Model-Informed selection of doses and sample size for a Phase 2a POC study of GSK3640254, a next generation HIV-1 maturation inhibitor
Chetan Rathi (1), Mark Johnson (2), Samit Joshi (3), Geraldine Ferron-Brady (1)
(1) GlaxoSmithKline, Collegeville, PA, USA, (2) ViiV, RTP, NC, USA, (3) ViiV, Branford, CT, USA
Introduction: GSK3640254 (MI-254) is a next generation HIV maturation inhibitor (MI) that prevents maturation of HIV-1 virions by binding near a key structural element within the Gag polyprotein that is required for virion maturation and assembly. Prior validation of this target was demonstrated with bevirimat and GSK3532795 (MI-795) which were later terminated in Phase 2a for treatment-emergent resistance and Phase 2b studies for GI intolerability respectively. MI-254 has improved coverage of baseline Gag polymorphisms over the prior developmental MIs. The safety, tolerability, and PK of MI-254 was investigated following single (1 to 700 mg) and repeated daily (50 to 320 mg for two weeks) administration in a Phase 1 First Time In Human (FTIH) study (NCT03231943).
Objectives: The aim of this model-based analysis was to select a) doses and b) cohort size for a Phase 2a POC study (NCT03784079) to evaluate short term maximum HIV-1 RNA decline in monotherapy and to characterize Dose-Exposure-Response relationship.
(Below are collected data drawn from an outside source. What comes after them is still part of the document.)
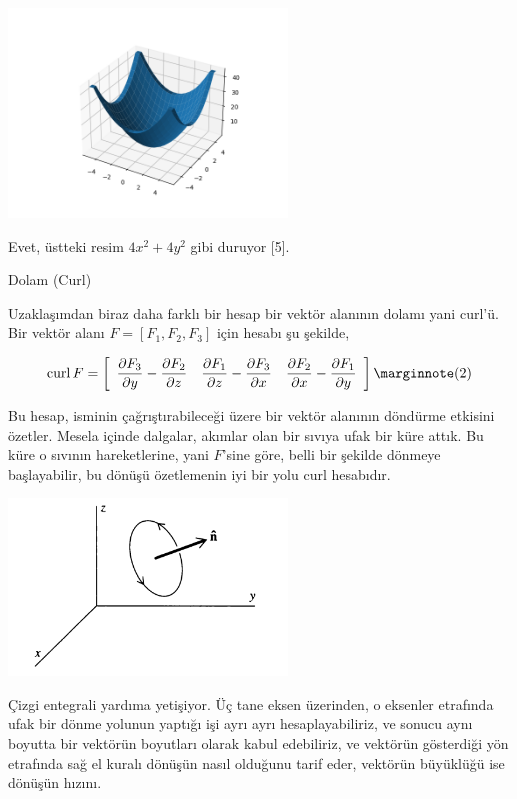 \documentclass[12pt,fleqn]{article}\usepackage{../../common}
\begin{document}
\includegraphics[width=20em]{calc_multi_70_div_curl_lap_02.png}

Evet, üstteki resim $4 x^2 + 4 y^2$ gibi duruyor [5].

Dolam (Curl)

Uzaklaşımdan biraz daha farklı bir hesap bir vektör alanının dolamı yani
curl'ü. Bir vektör alanı $F = [F_1,F_2,F_3]$ için hesabı şu şekilde,

$$
\curl F = \left[\begin{array}{ccc} 
\dfrac{\partial F_3}{\partial y} - \dfrac{\partial F_2}{\partial z} & 
\dfrac{\partial F_1}{\partial z} - \dfrac{\partial F_3}{\partial x} & 
\dfrac{\partial F_2}{\partial x} - \dfrac{\partial F_1}{\partial y} 
\end{array}\right]
\mlabel{2}
$$

Bu hesap, isminin çağrıştırabileceği üzere bir vektör alanının döndürme etkisini
özetler. Mesela içinde dalgalar, akımlar olan bir sıvıya ufak bir küre attık. Bu
küre o sıvının hareketlerine, yani $F$'sine göre, belli bir şekilde dönmeye
başlayabilir, bu dönüşü özetlemenin iyi bir yolu curl hesabıdır.

\includegraphics[width=20em]{calc_multi_70_div_curl_lap_06.png}

Çizgi entegrali yardıma yetişiyor. Üç tane eksen üzerinden, o eksenler etrafında
ufak bir dönme yolunun yaptığı işi ayrı ayrı hesaplayabiliriz, ve sonucu aynı
boyutta bir vektörün boyutları olarak kabul edebiliriz, ve vektörün gösterdiği
yön etrafında sağ el kuralı dönüşün nasıl olduğunu tarif eder, vektörün
büyüklüğü ise dönüşün hızını. 
\end{document}
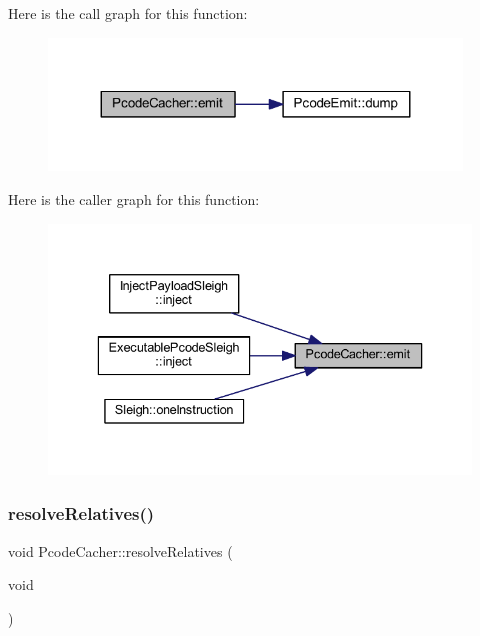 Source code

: Here is the call graph for this function\+:
\nopagebreak
\begin{figure}[H]
\begin{center}
\leavevmode
\includegraphics[width=311pt]{class_pcode_cacher_a75c21a233c9eef255c53a498790882fc_cgraph}
\end{center}
\end{figure}
Here is the caller graph for this function\+:
\nopagebreak
\begin{figure}[H]
\begin{center}
\leavevmode
\includegraphics[width=336pt]{class_pcode_cacher_a75c21a233c9eef255c53a498790882fc_icgraph}
\end{center}
\end{figure}
\mbox{\label{class_pcode_cacher_a43bb71389841843cc69d3a36d46674f1}} 
\subsubsection{\texorpdfstring{resolveRelatives()}{resolveRelatives()}}
{\footnotesize\ttfamily void Pcode\+Cacher\+::resolve\+Relatives (\begin{DoxyParamCaption}\item[{void}]{ }\end{DoxyParamCaption})}



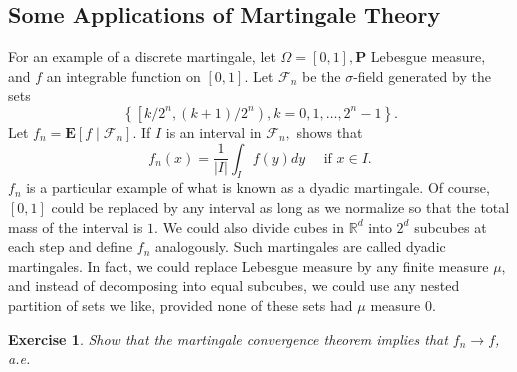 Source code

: \documentclass[twoside, 12pt]{book}
\numberwithin{equation}{chapter}
\newtheorem{exercise}{Exercise}[section]
\begin{document}
	\subsection{Some Applications of Martingale Theory}
	
	For an example of a discrete martingale, let $\Omega=[0,1], \mathbf{P}$ Lebesgue measure, and $f$ an integrable function on $[0,1]$. Let $\mathcal{F}_n$ be the $\sigma$-field generated by the sets 
	\[
	\left\{\left[k / 2^n,(k+1) / 2^n\right), k=0,1, \ldots, 2^n-1\right\}. 
	\]
	Let $f_n=\mathbf{E}\left[f \mid \mathcal{F}_n\right]$. If $I$ is an interval in $\mathcal{F}_n,$ shows that
	$$
	f_n(x)=\frac{1}{|I|} \int_I f(y) d y \quad \text { if } x \in I.
	$$
	$f_n$ is a particular example of what is known as a dyadic martingale. Of course, $[0,1]$ could be replaced by any interval as long as we normalize so that the total mass of the interval is $1$. We could also divide cubes in $\mathbb{R}^d$ into $2^d$ subcubes at each step and define $f_n$ analogously. Such martingales are called dyadic martingales. In fact, we could replace Lebesgue measure by any finite measure $\mu$, and instead of decomposing into equal subcubes, we could use any nested partition of sets we like, provided none of these sets had $\mu$ measure $0$.
	\begin{exercise}
		Show that the martingale convergence theorem implies that $f_n\to f$, a.e. 
	\end{exercise}
	
\end{document}
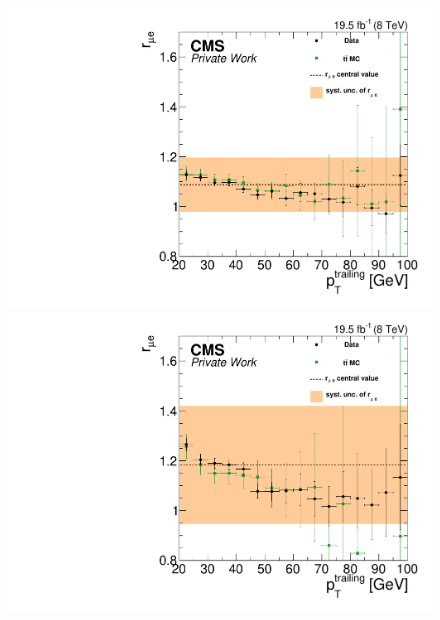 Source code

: \begin{figure}[htbp]
\centering
\begin{minipage}[t]{0.49\textwidth}
  \includegraphics[width=\textwidth]{plots/BG/rmue/rMuE_ZPeakControlCentral_Full2012_TrailingPt_leadingPt30.pdf}
\end{minipage}
\begin{minipage}[t]{0.49\textwidth}
\includegraphics[width=\textwidth]{plots/BG/rmue/rMuE_ZPeakControlForward_Full2012_TrailingPt_leadingPt30.pdf}
\end{minipage}
\begin{minipage}[t]{0.49\textwidth}

\end{minipage}
\end{figure}
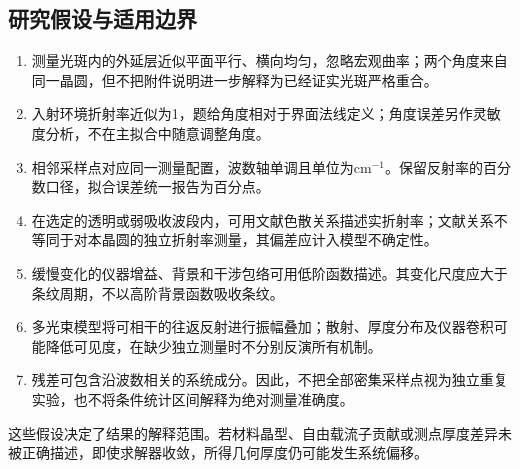 \subsection{研究假设与适用边界}
\begin{enumerate}
  \item 测量光斑内的外延层近似平面平行、横向均匀，忽略宏观曲率；两个角度来自同一晶圆，但不把附件说明进一步解释为已经证实光斑严格重合。
  \item 入射环境折射率近似为1，题给角度相对于界面法线定义；角度误差另作灵敏度分析，不在主拟合中随意调整角度。
  \item 相邻采样点对应同一测量配置，波数轴单调且单位为$\mathrm{cm}^{-1}$。保留反射率的百分数口径，拟合误差统一报告为百分点。
  \item 在选定的透明或弱吸收波段内，可用文献色散关系描述实折射率；文献关系不等同于对本晶圆的独立折射率测量，其偏差应计入模型不确定性。
  \item 缓慢变化的仪器增益、背景和干涉包络可用低阶函数描述。其变化尺度应大于条纹周期，不以高阶背景函数吸收条纹。
  \item 多光束模型将可相干的往返反射进行振幅叠加；散射、厚度分布及仪器卷积可能降低可见度，在缺少独立测量时不分别反演所有机制。
  \item 残差可包含沿波数相关的系统成分。因此，不把全部密集采样点视为独立重复实验，也不将条件统计区间解释为绝对测量准确度。
\end{enumerate}
这些假设决定了结果的解释范围。若材料晶型、自由载流子贡献或测点厚度差异未被正确描述，即使求解器收敛，所得几何厚度仍可能发生系统偏移。

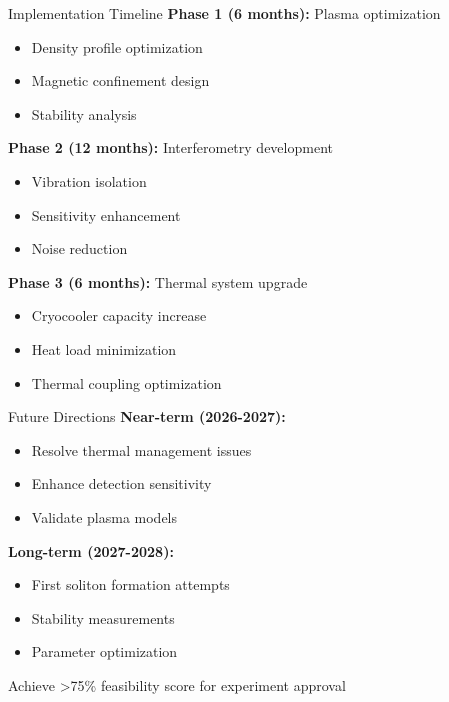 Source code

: \begin{frame}{Implementation Timeline}
    \textbf{Phase 1 (6 months):} Plasma optimization
    \begin{itemize}
        \item Density profile optimization
        \item Magnetic confinement design
        \item Stability analysis
    \end{itemize}
    
    \textbf{Phase 2 (12 months):} Interferometry development
    \begin{itemize}
        \item Vibration isolation
        \item Sensitivity enhancement
        \item Noise reduction
    \end{itemize}
    
    \textbf{Phase 3 (6 months):} Thermal system upgrade
    \begin{itemize}
        \item Cryocooler capacity increase
        \item Heat load minimization
        \item Thermal coupling optimization
    \end{itemize}
\end{frame}

\begin{frame}{Future Directions}
    \textbf{Near-term (2026-2027):}
    \begin{itemize}
        \item Resolve thermal management issues
        \item Enhance detection sensitivity
        \item Validate plasma models
    \end{itemize}
    
    \textbf{Long-term (2027-2028):}
    \begin{itemize}
        \item First soliton formation attempts
        \item Stability measurements
        \item Parameter optimization
    \end{itemize}
    
    \vspace{0.3cm}
     Achieve >75\% feasibility score for experiment approval
\end{frame}

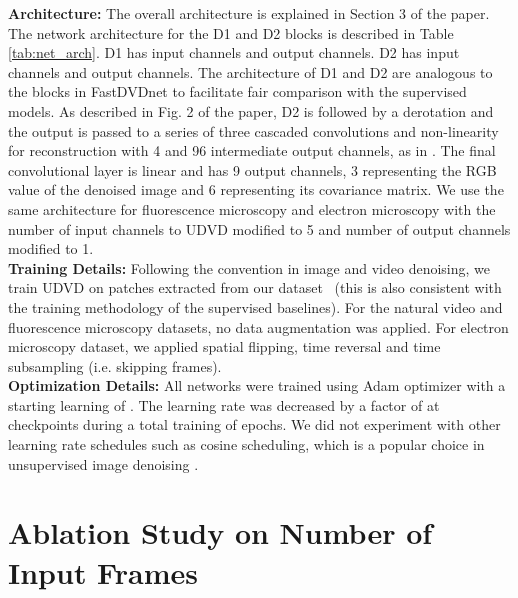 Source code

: \documentclass[final]{cvpr}
\begin{document}
\textbf{Architecture:} The overall architecture is explained in Section 3 of the paper. The network architecture for the D1 and D2 blocks is described in Table \ref{tab:net_arch}. D1 has  input channels and  output channels. D2 has  input channels and  output channels. The architecture of D1 and D2 are analogous to the blocks in FastDVDnet \cite{fastdvdnet} to facilitate fair comparison with the supervised models. As described in Fig. 2 of the paper, D2 is followed by a derotation and the output is passed to a series of three cascaded  convolutions and non-linearity for reconstruction with 4 and 96 intermediate output channels, as in \cite{blindspotnet}. The final convolutional layer is linear and has 9 output channels, 3 representing the RGB value of the denoised image and 6 representing its covariance matrix. We use the same architecture for fluorescence microscopy and electron microscopy with the number of input channels to UDVD modified to 5 and number of output channels modified to 1. \\ 

\noindent \textbf{Training Details:} Following the convention in image and video denoising, we train UDVD on  patches extracted from our dataset~\cite{dncnn, biasfree, blindspotnet, fastdvdnet, dvdnet} (this is also consistent with the training methodology of the supervised baselines). For the natural video and fluorescence microscopy datasets, no data augmentation was applied. For electron microscopy dataset, we applied spatial flipping, time reversal and time subsampling (i.e. skipping frames). \\

\noindent \textbf{Optimization Details:} All networks were trained using Adam \cite{adam} optimizer with a starting learning of . The learning rate was decreased by a factor of  at checkpoints  during a total training of  epochs. We did not experiment with other learning rate schedules such as cosine scheduling, which is a popular choice in unsupervised image denoising \cite{blindspotnet}. 



\section{Ablation Study on Number of Input Frames}
\label{sec:ablation}
\end{document}
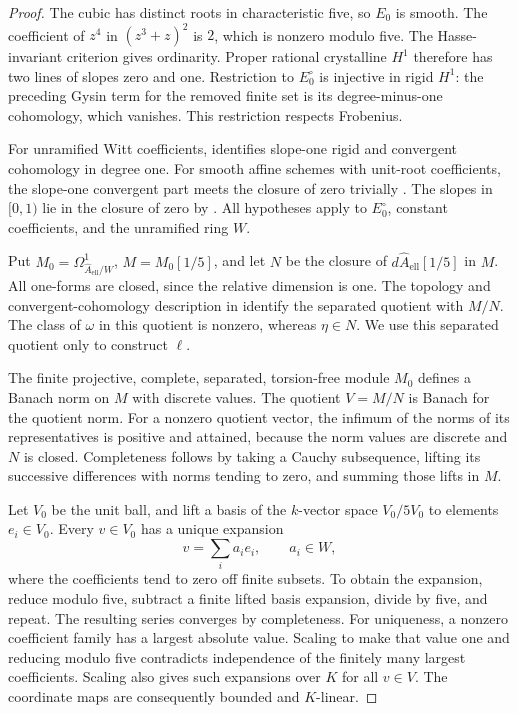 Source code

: \documentclass[11pt,a4paper]{amsart}
\numberwithin{equation}{section}
\theoremstyle{definition}
\theoremstyle{remark}
\newcommand{\Dtwowh}{\widehat}
\begin{document}
\begin{proof}
The cubic has distinct roots in characteristic five, so \(E_0\) is
smooth. The coefficient of \(z^4\) in \((z^3+z)^2\) is \(2\),
which is nonzero modulo five.
The Hasse-invariant criterion
\cite[Theorem~V.4.1(a), p.~148]{SilvermanAEC2009} gives ordinarity.
Proper rational crystalline \(H^1\) therefore has two lines of
slopes zero and one.
Restriction to \(E_0^\circ\) is injective in rigid \(H^1\):
the preceding Gysin term for the removed finite set is its
degree-minus-one cohomology, which vanishes.
This restriction respects Frobenius.

For unramified Witt coefficients,
\cite[Theorem~7.3.1]{CaroDAddezio2025} identifies slope-one rigid and
convergent cohomology in degree one.
For smooth affine schemes with unit-root coefficients, the
slope-one convergent part meets the closure of zero trivially
\cite[Theorem~7.3.6]{CaroDAddezio2025}.
The slopes in \([0,1)\) lie in the closure of zero by
\cite[Theorem~7.2.1]{CaroDAddezio2025}.
All hypotheses apply to \(E_0^\circ\), constant coefficients, and
the unramified ring \(W\).

Put \(M_0=\Omega^1_{\Dtwowh A_{\mathrm{ell}}/W}\), \(M=M_0[1/5]\),
and let \(N\) be the closure of
\(d\Dtwowh A_{\mathrm{ell}}[1/5]\) in \(M\).
All one-forms are closed, since the relative dimension is one.
The topology and convergent-cohomology description in
\cite[Definition~7.1.1]{CaroDAddezio2025} identify the separated
quotient with \(M/N\).
The class of \(\omega\) in this quotient is nonzero, whereas
\(\eta\in N\).
We use this separated quotient only to construct \(\ell\).

The finite projective, complete, separated, torsion-free module
\(M_0\) defines a Banach norm on \(M\) with discrete values.
The quotient \(V=M/N\) is Banach for the quotient norm.
For a nonzero quotient vector, the infimum of the norms of its
representatives is positive and attained, because the norm values
are discrete and \(N\) is closed.
Completeness follows by taking a Cauchy subsequence, lifting its
successive differences with norms tending to zero, and summing
those lifts in \(M\).

Let \(V_0\) be the unit ball, and lift a basis of the \(k\)-vector
space \(V_0/5V_0\) to elements \(e_i\in V_0\).
Every \(v\in V_0\) has a unique expansion
\[
 v=\sum_i a_ie_i,\qquad a_i\in W,
\]
where the coefficients tend to zero off finite subsets.
To obtain the expansion, reduce modulo five, subtract a finite
lifted basis expansion, divide by five, and repeat.
The resulting series converges by completeness.
For uniqueness, a nonzero coefficient family has a largest absolute
value. Scaling to make that value one and reducing modulo five
contradicts independence of the finitely many largest coefficients.
Scaling also gives such expansions over \(K\) for all \(v\in V\).
The coordinate maps are consequently bounded and \(K\)-linear.


\end{proof}
\end{document}
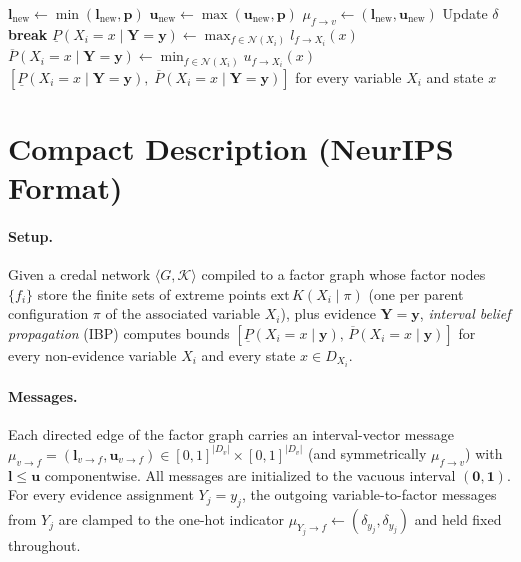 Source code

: \documentclass[11pt]{article}
\begin{document}
\begin{algorithm}[H]
\begin{algorithmic}[1]
        \State $\mathbf{l}_{\mathrm{new}} \gets \min(\mathbf{l}_{\mathrm{new}}, \mathbf{p})$
        \State $\mathbf{u}_{\mathrm{new}} \gets \max(\mathbf{u}_{\mathrm{new}}, \mathbf{p})$
      \EndFor
    \EndFor
    \State $\mu_{f \to v} \gets (\mathbf{l}_{\mathrm{new}}, \mathbf{u}_{\mathrm{new}})$
    \State Update $\delta$
  \EndFor
  \If{$\delta < \tau$} \textbf{break} \EndIf
\EndFor
\Statex
{}
    \State $\underline{P}(X_i{=}x \mid \mathbf{Y}{=}\mathbf{y}) \gets \max_{f \in \mathcal{N}(X_i)} l_{f \to X_i}(x)$
    \State $\overline{P}(X_i{=}x \mid \mathbf{Y}{=}\mathbf{y}) \gets \min_{f \in \mathcal{N}(X_i)} u_{f \to X_i}(x)$
  \EndFor
\EndFor
\State \Return $[\underline{P}(X_i{=}x \mid \mathbf{Y}{=}\mathbf{y}),\; \overline{P}(X_i{=}x \mid \mathbf{Y}{=}\mathbf{y})]$ for every variable $X_i$ and state $x$
\end{algorithmic}
\end{algorithm}

\section{Compact Description (NeurIPS Format)}\label{sec:compact}

\paragraph{Setup.}
Given a credal network $\langle G, \mathcal{K} \rangle$ compiled to a factor
graph whose factor nodes $\{f_i\}$ store the finite sets of extreme points
$\mathrm{ext}\,K(X_i \mid \pi)$ (one per parent configuration $\pi$ of the
associated variable $X_i$), plus evidence $\mathbf{Y} = \mathbf{y}$, \emph{interval
belief propagation} (IBP) computes bounds
$[\underline{P}(X_i{=}x \mid \mathbf{y}),\, \overline{P}(X_i{=}x \mid \mathbf{y})]$
for every non-evidence variable $X_i$ and every state $x \in D_{X_i}$.

\paragraph{Messages.}
Each directed edge of the factor graph carries an interval-vector message
$\mu_{v \to f} = (\mathbf{l}_{v \to f}, \mathbf{u}_{v \to f}) \in
[0,1]^{|D_v|} \times [0,1]^{|D_v|}$ (and symmetrically $\mu_{f \to v}$) with
$\mathbf{l} \le \mathbf{u}$ componentwise. All messages are initialized to the
vacuous interval $(\mathbf{0}, \mathbf{1})$. For every evidence assignment
$Y_j = y_j$, the outgoing variable-to-factor messages from $Y_j$ are clamped to
the one-hot indicator
$\mu_{Y_j \to f} \gets (\delta_{y_j}, \delta_{y_j})$ and held fixed throughout.
\end{document}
Methods: To predict the anticipated individual decline in HIV-1 RNA over a wide range of possible doses for the POC study, a model-informed framework was developed using the exposure-response (ER) model for the POC study for MI-795, the in vitro potency distribution for MI-254, and the PK profile of MI-254. The ER model links the individual inhibitory quotient (IQ) (trough concentration divided by the individual protein binding adjusted EC90 (PBAEC90)) to the maximum decline in HIV-1 RNA following 10 days of MI once-daily monotherapy, the primary endpoint in the POC study. This ER relationship was characterized using an Emax model composed of the following parameters: Reduction in HIV-1 RNA from baseline (E), placebo HIV-1 RNA decline (E0), maximum HIV-1 RNA decline (Emax) and IQ50 all obtained from the MI-795 model and the individual IQ for MI-254. These individual IQ were obtained by predicting MI-254 trough concentrations using a PopPK model based on the FTIH data and sampling from the distribution of MI-254 PBAEC90 obtained from in vitro studies. These in vitro PBAEC90 are considered representative of the distribution of clinical PBAEC90 values based on experience with MI-795. Reduction in HIV-1 RNA (E) was simulated with both variability and uncertainty included on PK parameters and with variability on PBAEC90 for 1000 trials with 6 and 8 subjects per cohort for a wide range of doses (5 to 200 mg QD). %Emax was summarized in terms of 2.5th, 50th and 97.5th percentiles achieved in each trial for each dose level. Finally, % Emax was summarized in terms of 2.5th, 50th and 97.5th percentiles of the 1000 median values obtained in the previous step. The FTIH PK data were analyzed using non-linear mixed effects modeling implemented in NONMEM V7.3.0. Clinical trial simulations were conducted using the mrgsolve package in R .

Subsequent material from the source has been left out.